Collected data
*****

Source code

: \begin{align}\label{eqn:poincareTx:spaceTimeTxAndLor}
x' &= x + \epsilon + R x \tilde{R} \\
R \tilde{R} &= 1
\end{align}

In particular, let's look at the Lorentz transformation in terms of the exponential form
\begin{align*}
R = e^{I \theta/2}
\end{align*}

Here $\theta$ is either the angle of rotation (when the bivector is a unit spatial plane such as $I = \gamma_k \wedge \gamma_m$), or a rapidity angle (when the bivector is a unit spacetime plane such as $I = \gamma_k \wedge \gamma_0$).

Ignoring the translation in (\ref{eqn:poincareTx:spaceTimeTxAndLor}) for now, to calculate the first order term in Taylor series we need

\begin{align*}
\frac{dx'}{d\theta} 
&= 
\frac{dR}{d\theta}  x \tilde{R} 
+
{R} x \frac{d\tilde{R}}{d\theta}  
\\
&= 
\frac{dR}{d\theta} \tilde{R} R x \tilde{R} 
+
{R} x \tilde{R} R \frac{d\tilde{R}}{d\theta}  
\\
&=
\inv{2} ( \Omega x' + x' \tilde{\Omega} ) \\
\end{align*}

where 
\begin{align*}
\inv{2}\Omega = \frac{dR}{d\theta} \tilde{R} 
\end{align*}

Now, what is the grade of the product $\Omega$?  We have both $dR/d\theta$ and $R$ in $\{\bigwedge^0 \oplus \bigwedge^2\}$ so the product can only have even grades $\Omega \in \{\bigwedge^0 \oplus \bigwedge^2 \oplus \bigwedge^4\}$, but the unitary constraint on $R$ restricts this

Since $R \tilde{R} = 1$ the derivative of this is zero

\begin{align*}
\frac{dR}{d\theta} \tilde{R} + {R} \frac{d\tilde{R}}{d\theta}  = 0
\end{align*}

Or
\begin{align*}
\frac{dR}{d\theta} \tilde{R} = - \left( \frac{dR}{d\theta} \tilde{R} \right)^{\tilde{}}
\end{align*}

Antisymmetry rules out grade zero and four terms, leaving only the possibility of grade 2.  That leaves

*****

## EXERCISE BRIEF
The answer must be the complete set of entries, retyped exactly.

## OUTPUT OF THE TASK
Source code

: \begin{align}\label{eqn:poincareTx:spaceTimeTxAndLor}
x' &= x + \epsilon + R x \tilde{R} \\
R \tilde{R} &= 1
\end{align}

In particular, let's look at the Lorentz transformation in terms of the exponential form
\begin{align*}
R = e^{I \theta/2}
\end{align*}

Here $\theta$ is either the angle of rotation (when the bivector is a unit spatial plane such as $I = \gamma_k \wedge \gamma_m$), or a rapidity angle (when the bivector is a unit spacetime plane such as $I = \gamma_k \wedge \gamma_0$).

Ignoring the translation in (\ref{eqn:poincareTx:spaceTimeTxAndLor}) for now, to calculate the first order term in Taylor series we need

\begin{align*}
\frac{dx'}{d\theta} 
&= 
\frac{dR}{d\theta}  x \tilde{R} 
+
{R} x \frac{d\tilde{R}}{d\theta}  
\\
&= 
\frac{dR}{d\theta} \tilde{R} R x \tilde{R} 
+
{R} x \tilde{R} R \frac{d\tilde{R}}{d\theta}  
\\
&=
\inv{2} ( \Omega x' + x' \tilde{\Omega} ) \\
\end{align*}

where 
\begin{align*}
\inv{2}\Omega = \frac{dR}{d\theta} \tilde{R} 
\end{align*}

Now, what is the grade of the product $\Omega$?  We have both $dR/d\theta$ and $R$ in $\{\bigwedge^0 \oplus \bigwedge^2\}$ so the product can only have even grades $\Omega \in \{\bigwedge^0 \oplus \bigwedge^2 \oplus \bigwedge^4\}$, but the unitary constraint on $R$ restricts this

Since $R \tilde{R} = 1$ the derivative of this is zero

\begin{align*}
\frac{dR}{d\theta} \tilde{R} + {R} \frac{d\tilde{R}}{d\theta}  = 0
\end{align*}

Or
\begin{align*}
\frac{dR}{d\theta} \tilde{R} = - \left( \frac{dR}{d\theta} \tilde{R} \right)^{\tilde{}}
\end{align*}

Antisymmetry rules out grade zero and four terms, leaving only the possibility of grade 2.  That leaves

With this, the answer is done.